#### What you should do:
Among the lines of the records, please find those that contain the word "then" and copy them.

#### The data:
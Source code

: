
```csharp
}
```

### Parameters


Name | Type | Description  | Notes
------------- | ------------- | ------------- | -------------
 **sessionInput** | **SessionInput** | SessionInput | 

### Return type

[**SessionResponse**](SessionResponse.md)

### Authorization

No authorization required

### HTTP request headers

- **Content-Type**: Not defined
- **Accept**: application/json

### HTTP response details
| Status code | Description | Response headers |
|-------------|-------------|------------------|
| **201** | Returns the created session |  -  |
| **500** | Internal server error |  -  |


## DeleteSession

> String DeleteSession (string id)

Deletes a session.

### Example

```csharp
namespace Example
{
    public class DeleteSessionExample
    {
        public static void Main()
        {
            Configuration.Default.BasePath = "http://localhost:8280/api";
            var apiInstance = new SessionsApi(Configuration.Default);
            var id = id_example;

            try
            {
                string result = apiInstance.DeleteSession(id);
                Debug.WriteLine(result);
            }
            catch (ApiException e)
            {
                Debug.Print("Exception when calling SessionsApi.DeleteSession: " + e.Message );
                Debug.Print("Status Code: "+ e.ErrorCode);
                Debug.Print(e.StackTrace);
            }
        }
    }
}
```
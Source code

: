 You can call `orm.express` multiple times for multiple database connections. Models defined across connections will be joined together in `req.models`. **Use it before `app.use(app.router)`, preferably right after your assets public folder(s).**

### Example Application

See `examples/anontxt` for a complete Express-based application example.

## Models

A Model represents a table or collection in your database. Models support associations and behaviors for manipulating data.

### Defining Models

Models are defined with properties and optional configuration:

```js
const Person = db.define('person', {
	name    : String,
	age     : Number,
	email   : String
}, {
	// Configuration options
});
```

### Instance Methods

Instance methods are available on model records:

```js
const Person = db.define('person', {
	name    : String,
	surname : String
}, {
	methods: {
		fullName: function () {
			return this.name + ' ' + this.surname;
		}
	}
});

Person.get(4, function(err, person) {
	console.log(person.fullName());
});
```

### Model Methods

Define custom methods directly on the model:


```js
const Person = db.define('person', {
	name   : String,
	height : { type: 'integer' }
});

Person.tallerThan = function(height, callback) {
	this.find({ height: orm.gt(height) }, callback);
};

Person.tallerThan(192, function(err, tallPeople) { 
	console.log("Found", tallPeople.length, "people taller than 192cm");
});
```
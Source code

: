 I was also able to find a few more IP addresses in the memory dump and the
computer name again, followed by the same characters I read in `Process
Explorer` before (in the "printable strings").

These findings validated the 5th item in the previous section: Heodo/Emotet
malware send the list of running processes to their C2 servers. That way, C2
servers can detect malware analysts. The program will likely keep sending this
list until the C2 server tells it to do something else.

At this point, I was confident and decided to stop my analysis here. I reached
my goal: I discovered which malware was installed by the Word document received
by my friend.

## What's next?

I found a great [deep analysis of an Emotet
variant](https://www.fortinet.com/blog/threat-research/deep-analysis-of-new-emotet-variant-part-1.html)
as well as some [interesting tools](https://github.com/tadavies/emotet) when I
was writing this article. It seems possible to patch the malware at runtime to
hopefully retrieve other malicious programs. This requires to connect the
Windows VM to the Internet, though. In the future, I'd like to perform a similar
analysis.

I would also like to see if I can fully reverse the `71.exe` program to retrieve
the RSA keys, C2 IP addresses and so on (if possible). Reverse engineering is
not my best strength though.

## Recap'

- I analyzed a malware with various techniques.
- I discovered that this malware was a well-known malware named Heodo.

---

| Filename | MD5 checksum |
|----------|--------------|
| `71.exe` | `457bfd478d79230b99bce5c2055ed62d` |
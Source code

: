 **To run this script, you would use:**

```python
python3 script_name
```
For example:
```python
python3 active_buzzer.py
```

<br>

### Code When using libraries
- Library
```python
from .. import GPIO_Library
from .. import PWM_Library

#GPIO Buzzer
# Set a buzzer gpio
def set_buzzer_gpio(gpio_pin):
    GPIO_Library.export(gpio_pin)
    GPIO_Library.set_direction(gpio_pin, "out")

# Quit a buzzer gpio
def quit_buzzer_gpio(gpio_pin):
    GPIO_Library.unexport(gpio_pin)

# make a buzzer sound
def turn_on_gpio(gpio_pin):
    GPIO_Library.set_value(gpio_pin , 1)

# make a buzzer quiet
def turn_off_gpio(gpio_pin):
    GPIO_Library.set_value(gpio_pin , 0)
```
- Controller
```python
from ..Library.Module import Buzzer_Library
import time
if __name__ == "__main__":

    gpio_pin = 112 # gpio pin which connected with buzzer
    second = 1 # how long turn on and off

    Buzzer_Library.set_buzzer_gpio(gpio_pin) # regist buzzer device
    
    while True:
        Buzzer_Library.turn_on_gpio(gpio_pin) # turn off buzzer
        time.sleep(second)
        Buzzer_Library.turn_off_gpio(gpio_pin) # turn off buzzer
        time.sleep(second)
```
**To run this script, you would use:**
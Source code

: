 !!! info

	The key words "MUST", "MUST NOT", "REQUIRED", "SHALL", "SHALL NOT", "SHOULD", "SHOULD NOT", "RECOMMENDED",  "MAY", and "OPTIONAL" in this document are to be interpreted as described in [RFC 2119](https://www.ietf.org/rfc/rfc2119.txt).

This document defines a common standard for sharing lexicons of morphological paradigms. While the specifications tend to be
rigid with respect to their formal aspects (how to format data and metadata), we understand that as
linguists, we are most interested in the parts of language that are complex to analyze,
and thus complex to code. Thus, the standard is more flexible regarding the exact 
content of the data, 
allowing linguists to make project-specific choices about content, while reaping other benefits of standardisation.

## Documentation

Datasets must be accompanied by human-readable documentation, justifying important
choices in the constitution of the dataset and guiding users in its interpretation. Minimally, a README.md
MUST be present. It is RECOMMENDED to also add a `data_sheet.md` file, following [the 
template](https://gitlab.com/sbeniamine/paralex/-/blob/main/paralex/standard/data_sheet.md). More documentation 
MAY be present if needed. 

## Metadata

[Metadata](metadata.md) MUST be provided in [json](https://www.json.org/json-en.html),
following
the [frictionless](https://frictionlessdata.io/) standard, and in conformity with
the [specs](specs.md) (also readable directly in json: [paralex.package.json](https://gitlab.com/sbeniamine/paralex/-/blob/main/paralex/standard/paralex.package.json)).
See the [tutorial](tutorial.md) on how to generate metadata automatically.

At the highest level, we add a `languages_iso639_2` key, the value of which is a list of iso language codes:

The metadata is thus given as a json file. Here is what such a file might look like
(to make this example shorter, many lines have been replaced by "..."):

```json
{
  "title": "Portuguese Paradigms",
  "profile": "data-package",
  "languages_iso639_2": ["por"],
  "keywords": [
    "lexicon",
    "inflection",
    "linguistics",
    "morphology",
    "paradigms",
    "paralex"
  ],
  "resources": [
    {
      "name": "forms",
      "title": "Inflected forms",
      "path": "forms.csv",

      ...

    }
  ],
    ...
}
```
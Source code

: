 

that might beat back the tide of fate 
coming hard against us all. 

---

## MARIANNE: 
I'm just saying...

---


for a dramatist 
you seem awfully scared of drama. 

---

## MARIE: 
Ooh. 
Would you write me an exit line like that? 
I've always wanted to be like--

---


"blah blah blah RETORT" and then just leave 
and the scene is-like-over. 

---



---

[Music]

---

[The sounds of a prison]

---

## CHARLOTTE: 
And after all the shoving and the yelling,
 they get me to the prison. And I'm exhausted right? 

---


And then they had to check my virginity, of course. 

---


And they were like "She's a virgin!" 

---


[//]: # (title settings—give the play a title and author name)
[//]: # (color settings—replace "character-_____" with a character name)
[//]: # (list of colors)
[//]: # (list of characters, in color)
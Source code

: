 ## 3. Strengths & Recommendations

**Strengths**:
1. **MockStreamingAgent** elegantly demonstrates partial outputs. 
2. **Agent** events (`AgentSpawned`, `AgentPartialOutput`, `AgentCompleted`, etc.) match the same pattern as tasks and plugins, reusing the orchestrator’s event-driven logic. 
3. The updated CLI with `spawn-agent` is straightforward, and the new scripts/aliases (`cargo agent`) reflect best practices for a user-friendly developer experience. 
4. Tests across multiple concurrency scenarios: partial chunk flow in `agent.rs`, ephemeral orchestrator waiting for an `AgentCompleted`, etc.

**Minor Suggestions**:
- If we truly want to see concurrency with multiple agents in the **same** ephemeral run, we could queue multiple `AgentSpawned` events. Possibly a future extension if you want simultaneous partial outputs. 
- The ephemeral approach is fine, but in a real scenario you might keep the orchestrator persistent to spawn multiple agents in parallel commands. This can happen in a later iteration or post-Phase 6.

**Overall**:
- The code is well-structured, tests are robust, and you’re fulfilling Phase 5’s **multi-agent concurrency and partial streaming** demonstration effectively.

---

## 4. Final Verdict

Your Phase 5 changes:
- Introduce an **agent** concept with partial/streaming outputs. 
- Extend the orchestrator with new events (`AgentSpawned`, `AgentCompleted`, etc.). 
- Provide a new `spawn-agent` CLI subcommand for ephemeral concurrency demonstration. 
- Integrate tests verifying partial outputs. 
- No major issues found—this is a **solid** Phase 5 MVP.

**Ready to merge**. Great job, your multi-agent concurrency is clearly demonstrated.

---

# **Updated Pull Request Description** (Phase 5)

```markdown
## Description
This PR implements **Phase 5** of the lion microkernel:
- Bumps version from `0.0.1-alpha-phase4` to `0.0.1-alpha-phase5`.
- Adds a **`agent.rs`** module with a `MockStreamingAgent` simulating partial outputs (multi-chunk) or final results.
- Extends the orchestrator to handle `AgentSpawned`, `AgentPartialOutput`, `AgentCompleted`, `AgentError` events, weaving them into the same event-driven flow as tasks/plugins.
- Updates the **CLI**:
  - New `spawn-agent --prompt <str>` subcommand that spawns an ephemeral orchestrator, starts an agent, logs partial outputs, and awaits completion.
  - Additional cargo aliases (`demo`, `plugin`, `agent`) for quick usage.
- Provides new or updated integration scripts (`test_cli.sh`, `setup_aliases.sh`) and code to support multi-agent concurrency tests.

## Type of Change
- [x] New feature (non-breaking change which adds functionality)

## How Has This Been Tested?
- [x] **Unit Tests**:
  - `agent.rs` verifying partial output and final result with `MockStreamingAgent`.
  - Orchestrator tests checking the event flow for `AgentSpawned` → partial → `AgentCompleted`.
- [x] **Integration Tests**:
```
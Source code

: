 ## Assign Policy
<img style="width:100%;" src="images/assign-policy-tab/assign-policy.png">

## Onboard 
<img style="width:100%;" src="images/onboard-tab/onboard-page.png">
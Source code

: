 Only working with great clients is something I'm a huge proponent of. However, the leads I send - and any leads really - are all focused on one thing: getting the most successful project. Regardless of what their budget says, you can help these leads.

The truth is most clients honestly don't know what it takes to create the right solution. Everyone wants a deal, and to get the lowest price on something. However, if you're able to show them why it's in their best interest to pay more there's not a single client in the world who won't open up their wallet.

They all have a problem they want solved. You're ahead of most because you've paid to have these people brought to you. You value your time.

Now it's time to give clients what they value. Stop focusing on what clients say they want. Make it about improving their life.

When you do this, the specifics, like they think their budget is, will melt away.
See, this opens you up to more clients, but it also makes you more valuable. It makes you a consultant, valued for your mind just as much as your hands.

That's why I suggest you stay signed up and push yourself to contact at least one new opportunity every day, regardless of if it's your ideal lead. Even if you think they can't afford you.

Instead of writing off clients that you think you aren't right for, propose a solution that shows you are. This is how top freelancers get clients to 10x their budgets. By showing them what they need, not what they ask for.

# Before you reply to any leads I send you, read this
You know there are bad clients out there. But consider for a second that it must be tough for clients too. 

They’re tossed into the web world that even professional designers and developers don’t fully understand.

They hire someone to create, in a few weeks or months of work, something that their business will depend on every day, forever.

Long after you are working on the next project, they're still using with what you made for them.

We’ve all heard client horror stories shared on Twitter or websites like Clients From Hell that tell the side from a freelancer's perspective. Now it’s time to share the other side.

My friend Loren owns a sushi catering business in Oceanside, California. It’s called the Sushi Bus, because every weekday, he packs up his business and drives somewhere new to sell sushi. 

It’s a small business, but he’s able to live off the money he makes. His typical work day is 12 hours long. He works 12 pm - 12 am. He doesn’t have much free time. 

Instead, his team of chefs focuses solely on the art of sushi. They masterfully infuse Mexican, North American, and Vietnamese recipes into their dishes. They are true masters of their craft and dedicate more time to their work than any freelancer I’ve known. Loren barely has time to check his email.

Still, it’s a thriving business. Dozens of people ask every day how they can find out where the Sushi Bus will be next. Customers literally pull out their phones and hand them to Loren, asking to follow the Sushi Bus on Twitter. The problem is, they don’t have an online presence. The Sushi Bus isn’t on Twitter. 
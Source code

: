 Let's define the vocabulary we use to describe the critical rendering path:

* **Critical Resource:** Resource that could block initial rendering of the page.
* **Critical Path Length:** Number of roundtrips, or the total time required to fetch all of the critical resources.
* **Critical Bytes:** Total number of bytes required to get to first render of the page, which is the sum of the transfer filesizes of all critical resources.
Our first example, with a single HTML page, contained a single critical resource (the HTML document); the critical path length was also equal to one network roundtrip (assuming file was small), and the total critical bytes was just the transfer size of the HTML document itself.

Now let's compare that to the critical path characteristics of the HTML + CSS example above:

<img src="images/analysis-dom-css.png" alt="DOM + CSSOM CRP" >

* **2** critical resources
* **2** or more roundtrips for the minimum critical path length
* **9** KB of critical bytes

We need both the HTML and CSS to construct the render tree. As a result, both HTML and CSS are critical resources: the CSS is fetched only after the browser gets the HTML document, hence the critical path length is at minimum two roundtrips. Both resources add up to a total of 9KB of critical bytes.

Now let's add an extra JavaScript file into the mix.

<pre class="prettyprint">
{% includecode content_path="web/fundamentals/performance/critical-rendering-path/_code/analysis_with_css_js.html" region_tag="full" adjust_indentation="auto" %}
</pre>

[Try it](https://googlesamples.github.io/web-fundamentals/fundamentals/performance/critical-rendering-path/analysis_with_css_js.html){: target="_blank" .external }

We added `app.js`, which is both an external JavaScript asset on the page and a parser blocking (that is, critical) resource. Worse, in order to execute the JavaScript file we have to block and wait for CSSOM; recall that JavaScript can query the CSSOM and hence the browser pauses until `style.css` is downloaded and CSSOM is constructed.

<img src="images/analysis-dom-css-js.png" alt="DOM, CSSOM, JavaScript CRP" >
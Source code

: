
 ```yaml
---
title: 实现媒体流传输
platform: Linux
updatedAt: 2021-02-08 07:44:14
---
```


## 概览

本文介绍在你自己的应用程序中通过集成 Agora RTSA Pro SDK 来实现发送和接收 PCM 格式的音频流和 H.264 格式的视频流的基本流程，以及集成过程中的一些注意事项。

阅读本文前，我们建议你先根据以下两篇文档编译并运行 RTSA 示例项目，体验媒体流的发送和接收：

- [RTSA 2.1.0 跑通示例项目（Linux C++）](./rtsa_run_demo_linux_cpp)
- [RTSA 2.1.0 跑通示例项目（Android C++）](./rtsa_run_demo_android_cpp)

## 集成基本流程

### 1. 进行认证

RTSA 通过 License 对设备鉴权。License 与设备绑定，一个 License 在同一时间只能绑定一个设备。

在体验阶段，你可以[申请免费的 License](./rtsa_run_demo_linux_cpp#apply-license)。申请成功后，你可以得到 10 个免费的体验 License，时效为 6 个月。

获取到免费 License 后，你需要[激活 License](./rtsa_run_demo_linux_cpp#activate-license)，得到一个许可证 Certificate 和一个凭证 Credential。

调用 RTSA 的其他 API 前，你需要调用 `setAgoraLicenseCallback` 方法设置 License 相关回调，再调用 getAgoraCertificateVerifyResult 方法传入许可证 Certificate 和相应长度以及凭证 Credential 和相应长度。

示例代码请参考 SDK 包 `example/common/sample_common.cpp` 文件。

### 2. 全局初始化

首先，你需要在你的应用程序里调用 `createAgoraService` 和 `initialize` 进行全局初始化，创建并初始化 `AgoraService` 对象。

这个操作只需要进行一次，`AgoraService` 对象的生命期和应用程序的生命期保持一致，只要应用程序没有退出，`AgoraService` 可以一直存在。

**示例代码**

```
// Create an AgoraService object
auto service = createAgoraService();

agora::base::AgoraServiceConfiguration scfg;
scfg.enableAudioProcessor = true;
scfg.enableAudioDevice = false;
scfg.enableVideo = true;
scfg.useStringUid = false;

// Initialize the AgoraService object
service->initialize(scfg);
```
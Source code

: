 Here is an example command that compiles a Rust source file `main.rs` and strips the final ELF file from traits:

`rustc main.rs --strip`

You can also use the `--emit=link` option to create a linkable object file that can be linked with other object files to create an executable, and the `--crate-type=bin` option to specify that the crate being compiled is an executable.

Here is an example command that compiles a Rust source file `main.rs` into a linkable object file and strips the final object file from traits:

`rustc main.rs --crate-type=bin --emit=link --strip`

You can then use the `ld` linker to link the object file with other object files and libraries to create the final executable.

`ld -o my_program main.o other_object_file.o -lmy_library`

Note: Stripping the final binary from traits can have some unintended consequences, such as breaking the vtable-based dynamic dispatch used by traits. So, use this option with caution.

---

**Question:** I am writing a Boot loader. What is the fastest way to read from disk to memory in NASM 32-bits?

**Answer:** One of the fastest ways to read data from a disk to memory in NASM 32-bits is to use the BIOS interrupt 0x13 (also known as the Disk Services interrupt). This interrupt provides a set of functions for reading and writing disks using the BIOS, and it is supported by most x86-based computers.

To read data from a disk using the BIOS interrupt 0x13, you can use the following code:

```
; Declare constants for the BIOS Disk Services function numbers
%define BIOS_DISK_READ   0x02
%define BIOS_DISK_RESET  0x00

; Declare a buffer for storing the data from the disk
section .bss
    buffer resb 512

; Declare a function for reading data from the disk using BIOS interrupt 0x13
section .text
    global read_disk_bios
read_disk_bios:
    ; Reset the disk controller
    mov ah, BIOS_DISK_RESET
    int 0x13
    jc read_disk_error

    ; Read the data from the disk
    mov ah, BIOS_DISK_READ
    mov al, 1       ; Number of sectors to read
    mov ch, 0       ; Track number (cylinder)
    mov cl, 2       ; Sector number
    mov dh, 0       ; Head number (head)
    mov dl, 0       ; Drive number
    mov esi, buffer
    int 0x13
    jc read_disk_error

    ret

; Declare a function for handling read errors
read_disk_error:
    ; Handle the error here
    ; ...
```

#### Exercise result:
"blah blah blah RETORT" and then just leave 
And then they had to check my virginity, of course. 
You can then use the `ld` linker to link the object file with other object files and libraries to create the final executable.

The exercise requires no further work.